*Input material*:
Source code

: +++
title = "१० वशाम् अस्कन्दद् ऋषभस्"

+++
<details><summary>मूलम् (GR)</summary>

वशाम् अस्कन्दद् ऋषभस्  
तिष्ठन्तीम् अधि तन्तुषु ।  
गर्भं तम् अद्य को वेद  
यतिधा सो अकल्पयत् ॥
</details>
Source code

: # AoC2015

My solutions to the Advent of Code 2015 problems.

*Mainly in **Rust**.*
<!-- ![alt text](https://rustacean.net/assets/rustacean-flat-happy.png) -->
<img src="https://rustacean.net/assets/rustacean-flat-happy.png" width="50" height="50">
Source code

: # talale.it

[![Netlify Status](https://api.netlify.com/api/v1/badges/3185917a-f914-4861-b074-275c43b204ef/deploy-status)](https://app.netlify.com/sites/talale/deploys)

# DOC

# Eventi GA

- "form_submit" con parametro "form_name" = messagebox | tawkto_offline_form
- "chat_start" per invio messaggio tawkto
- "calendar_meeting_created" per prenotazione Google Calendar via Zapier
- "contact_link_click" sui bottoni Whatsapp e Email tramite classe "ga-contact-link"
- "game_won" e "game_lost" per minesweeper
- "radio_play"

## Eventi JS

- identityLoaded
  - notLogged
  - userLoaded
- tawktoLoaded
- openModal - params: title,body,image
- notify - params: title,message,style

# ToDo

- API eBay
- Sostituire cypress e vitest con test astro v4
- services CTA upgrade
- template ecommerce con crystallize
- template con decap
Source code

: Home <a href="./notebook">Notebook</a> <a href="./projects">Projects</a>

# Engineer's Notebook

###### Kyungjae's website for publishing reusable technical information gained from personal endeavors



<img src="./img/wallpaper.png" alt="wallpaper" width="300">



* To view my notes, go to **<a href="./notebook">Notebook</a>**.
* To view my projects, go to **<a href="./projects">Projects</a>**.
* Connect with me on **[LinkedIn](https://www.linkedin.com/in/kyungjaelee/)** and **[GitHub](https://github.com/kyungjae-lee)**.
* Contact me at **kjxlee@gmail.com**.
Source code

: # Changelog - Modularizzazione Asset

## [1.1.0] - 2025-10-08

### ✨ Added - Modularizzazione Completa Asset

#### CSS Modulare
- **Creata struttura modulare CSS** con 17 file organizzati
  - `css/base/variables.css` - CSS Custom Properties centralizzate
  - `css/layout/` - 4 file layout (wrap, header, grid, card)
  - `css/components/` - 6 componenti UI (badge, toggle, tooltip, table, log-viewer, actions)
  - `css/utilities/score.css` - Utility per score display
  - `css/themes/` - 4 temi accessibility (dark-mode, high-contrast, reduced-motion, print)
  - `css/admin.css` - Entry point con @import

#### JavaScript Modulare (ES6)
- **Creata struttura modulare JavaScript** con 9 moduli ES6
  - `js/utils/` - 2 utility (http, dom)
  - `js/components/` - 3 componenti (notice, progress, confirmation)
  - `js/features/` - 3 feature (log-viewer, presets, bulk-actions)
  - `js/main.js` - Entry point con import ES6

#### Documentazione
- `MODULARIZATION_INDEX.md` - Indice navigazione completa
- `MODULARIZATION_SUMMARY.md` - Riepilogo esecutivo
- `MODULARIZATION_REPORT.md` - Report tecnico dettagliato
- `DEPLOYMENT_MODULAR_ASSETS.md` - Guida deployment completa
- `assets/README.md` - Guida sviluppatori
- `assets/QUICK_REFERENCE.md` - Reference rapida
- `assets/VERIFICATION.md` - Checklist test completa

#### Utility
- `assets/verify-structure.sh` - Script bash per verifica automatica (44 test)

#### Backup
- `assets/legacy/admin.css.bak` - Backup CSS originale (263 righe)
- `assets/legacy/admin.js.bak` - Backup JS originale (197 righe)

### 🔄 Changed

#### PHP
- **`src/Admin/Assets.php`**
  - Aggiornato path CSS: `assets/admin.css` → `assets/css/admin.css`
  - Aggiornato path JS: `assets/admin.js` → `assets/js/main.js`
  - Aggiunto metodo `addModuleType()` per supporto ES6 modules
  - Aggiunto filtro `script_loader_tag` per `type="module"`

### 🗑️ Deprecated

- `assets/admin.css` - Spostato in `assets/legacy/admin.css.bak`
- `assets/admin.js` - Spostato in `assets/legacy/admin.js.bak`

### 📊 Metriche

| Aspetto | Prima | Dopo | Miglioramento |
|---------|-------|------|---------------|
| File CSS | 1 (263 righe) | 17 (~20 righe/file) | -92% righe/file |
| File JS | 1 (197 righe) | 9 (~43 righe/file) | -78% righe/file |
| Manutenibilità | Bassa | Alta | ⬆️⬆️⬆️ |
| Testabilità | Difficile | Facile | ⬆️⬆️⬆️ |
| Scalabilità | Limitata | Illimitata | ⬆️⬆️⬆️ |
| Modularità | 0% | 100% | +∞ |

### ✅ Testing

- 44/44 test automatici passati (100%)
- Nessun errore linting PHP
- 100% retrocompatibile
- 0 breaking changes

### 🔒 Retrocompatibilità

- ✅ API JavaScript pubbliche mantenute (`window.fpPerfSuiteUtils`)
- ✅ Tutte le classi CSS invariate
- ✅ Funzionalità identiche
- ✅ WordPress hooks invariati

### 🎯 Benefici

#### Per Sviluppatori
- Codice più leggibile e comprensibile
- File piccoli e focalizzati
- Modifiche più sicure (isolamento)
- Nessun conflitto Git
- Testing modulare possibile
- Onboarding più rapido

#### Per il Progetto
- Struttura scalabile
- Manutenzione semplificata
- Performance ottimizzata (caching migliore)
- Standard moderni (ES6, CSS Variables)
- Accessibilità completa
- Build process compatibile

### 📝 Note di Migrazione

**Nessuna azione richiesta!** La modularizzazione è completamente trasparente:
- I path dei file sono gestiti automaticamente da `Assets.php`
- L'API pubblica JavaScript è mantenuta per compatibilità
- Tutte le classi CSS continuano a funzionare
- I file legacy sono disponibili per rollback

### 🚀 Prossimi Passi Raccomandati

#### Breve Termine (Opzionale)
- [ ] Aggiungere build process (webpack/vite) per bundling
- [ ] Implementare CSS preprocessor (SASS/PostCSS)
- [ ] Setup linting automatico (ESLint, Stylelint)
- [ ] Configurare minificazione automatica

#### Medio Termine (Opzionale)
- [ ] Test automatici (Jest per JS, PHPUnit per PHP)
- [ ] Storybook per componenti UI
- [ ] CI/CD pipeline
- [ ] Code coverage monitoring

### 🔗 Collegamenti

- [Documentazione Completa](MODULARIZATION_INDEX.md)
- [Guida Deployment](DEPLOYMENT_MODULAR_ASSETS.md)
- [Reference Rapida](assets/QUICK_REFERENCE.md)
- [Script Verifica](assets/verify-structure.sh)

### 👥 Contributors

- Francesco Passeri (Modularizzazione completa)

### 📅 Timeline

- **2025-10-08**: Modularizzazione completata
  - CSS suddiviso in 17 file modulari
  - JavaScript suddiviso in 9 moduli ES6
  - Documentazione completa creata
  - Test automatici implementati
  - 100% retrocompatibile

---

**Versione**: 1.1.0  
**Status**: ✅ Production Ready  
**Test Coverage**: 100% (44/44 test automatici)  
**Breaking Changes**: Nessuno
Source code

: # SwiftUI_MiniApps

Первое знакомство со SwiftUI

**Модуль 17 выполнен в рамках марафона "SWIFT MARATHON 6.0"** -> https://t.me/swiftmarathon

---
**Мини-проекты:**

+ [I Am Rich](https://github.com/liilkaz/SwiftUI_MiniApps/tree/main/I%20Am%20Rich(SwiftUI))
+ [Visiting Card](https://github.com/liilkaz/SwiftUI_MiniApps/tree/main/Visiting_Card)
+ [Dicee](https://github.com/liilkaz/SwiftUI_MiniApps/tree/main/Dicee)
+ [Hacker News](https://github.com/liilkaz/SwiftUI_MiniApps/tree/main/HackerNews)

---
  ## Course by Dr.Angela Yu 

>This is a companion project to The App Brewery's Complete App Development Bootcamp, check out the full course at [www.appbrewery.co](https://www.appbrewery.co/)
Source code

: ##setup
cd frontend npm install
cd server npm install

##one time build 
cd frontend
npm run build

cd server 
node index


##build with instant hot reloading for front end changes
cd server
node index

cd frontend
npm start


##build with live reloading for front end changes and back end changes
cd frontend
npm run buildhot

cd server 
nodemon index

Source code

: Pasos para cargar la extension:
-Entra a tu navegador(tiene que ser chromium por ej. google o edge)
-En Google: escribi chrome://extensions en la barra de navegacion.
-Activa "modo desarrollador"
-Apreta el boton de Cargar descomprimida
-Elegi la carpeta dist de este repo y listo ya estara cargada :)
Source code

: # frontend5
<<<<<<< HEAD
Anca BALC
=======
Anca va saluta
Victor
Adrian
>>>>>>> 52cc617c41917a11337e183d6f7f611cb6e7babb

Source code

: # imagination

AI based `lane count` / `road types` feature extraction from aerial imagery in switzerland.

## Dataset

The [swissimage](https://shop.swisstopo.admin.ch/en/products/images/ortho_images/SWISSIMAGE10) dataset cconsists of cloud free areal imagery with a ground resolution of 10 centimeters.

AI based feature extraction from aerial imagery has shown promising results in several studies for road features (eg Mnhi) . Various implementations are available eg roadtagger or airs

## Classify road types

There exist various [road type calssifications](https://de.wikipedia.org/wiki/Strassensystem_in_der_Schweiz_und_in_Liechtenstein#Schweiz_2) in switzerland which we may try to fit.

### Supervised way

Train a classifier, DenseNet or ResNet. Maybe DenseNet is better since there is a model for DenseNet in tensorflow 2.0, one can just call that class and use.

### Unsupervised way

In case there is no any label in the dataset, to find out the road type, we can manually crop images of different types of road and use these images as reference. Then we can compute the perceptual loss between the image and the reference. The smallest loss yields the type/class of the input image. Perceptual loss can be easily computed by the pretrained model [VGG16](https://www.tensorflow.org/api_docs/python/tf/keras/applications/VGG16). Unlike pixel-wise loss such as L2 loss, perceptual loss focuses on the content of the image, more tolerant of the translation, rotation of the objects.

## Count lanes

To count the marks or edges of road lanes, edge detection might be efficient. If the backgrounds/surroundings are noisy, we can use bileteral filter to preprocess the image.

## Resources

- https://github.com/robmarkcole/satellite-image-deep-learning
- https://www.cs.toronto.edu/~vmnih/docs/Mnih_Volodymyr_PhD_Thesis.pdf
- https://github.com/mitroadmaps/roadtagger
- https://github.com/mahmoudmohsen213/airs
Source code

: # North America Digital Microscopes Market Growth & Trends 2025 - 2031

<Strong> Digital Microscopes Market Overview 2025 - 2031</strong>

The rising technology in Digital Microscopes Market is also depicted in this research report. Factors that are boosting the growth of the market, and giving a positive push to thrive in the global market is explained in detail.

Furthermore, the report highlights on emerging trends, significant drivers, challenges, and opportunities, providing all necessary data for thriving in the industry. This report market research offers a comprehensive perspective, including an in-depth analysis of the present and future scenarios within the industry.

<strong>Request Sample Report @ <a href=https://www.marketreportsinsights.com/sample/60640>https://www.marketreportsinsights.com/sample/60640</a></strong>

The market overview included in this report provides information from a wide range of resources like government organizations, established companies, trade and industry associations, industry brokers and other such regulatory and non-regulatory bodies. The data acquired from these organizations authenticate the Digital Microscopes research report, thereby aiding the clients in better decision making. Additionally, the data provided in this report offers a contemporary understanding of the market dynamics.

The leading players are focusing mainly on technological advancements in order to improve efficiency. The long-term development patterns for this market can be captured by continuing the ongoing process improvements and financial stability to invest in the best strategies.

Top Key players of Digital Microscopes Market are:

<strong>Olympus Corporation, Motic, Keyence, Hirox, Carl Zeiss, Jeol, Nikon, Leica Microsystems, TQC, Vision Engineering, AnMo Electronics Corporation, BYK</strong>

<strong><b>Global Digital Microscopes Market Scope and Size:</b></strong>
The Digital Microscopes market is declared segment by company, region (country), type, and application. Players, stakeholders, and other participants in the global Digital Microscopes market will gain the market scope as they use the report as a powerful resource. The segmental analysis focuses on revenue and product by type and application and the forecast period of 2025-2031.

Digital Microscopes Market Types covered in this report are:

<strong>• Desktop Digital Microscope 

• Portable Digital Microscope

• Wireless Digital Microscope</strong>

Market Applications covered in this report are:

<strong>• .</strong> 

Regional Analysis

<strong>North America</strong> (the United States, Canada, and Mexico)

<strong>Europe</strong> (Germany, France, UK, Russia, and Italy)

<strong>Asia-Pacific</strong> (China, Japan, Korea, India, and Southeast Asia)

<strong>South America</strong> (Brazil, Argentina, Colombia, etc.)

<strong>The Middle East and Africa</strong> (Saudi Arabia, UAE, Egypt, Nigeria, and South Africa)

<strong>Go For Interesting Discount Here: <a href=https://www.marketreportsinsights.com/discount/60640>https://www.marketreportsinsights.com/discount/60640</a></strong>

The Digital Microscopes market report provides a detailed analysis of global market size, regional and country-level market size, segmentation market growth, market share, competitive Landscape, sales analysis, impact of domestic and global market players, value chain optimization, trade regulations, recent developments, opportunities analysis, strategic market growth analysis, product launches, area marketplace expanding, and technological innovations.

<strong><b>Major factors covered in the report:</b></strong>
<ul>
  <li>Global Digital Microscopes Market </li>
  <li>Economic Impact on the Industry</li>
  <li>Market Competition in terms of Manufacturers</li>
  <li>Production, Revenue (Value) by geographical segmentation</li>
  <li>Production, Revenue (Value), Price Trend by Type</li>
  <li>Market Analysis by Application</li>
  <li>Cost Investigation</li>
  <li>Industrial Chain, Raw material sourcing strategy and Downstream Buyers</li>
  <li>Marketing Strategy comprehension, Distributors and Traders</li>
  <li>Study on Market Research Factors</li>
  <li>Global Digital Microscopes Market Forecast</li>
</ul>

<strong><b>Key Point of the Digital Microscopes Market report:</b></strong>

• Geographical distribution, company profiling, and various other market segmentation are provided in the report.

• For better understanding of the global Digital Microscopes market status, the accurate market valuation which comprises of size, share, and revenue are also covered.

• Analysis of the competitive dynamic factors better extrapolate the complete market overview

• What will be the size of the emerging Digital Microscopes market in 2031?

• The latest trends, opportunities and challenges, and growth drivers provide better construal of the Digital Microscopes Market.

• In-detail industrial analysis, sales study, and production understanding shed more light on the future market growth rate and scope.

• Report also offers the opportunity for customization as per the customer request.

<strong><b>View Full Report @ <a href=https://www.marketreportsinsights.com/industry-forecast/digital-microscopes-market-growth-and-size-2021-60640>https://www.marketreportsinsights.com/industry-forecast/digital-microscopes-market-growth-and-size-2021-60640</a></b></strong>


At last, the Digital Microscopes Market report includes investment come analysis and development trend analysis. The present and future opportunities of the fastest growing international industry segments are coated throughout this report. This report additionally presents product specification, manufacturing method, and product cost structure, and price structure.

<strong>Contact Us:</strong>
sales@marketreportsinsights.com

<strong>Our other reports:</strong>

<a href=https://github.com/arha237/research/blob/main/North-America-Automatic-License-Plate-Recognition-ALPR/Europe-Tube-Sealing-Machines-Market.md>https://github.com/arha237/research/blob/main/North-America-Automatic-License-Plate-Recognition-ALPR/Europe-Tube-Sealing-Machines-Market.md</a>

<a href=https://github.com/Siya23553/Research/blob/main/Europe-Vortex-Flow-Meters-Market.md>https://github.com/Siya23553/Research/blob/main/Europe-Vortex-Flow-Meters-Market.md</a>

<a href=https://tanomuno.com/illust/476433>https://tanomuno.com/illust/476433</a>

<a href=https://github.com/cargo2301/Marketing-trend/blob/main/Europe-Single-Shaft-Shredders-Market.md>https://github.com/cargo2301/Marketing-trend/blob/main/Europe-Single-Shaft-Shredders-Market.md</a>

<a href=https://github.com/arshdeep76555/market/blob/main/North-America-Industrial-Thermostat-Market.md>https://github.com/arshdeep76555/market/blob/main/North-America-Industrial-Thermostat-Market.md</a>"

*Assignment*: Begin at the line above that has "(log-viewer, presets, bulk-actions)" and stop after the line that has "### 📊 Metriche", copying each line exactly and adding nothing else.

*Answer box*:
  - `js/features/` - 3 feature (log-viewer, presets, bulk-actions)
  - `js/main.js` - Entry point con import ES6

#### Documentazione
- `MODULARIZATION_INDEX.md` - Indice navigazione completa
- `MODULARIZATION_SUMMARY.md` - Riepilogo esecutivo
- `MODULARIZATION_REPORT.md` - Report tecnico dettagliato
- `DEPLOYMENT_MODULAR_ASSETS.md` - Guida deployment completa
- `assets/README.md` - Guida sviluppatori
- `assets/QUICK_REFERENCE.md` - Reference rapida
- `assets/VERIFICATION.md` - Checklist test completa

#### Utility
- `assets/verify-structure.sh` - Script bash per verifica automatica (44 test)

#### Backup
- `assets/legacy/admin.css.bak` - Backup CSS originale (263 righe)
- `assets/legacy/admin.js.bak` - Backup JS originale (197 righe)

### 🔄 Changed

#### PHP
- **`src/Admin/Assets.php`**
  - Aggiornato path CSS: `assets/admin.css` → `assets/css/admin.css`
  - Aggiornato path JS: `assets/admin.js` → `assets/js/main.js`
  - Aggiunto metodo `addModuleType()` per supporto ES6 modules
  - Aggiunto filtro `script_loader_tag` per `type="module"`

### 🗑️ Deprecated

- `assets/admin.css` - Spostato in `assets/legacy/admin.css.bak`
- `assets/admin.js` - Spostato in `assets/legacy/admin.js.bak`

### 📊 Metriche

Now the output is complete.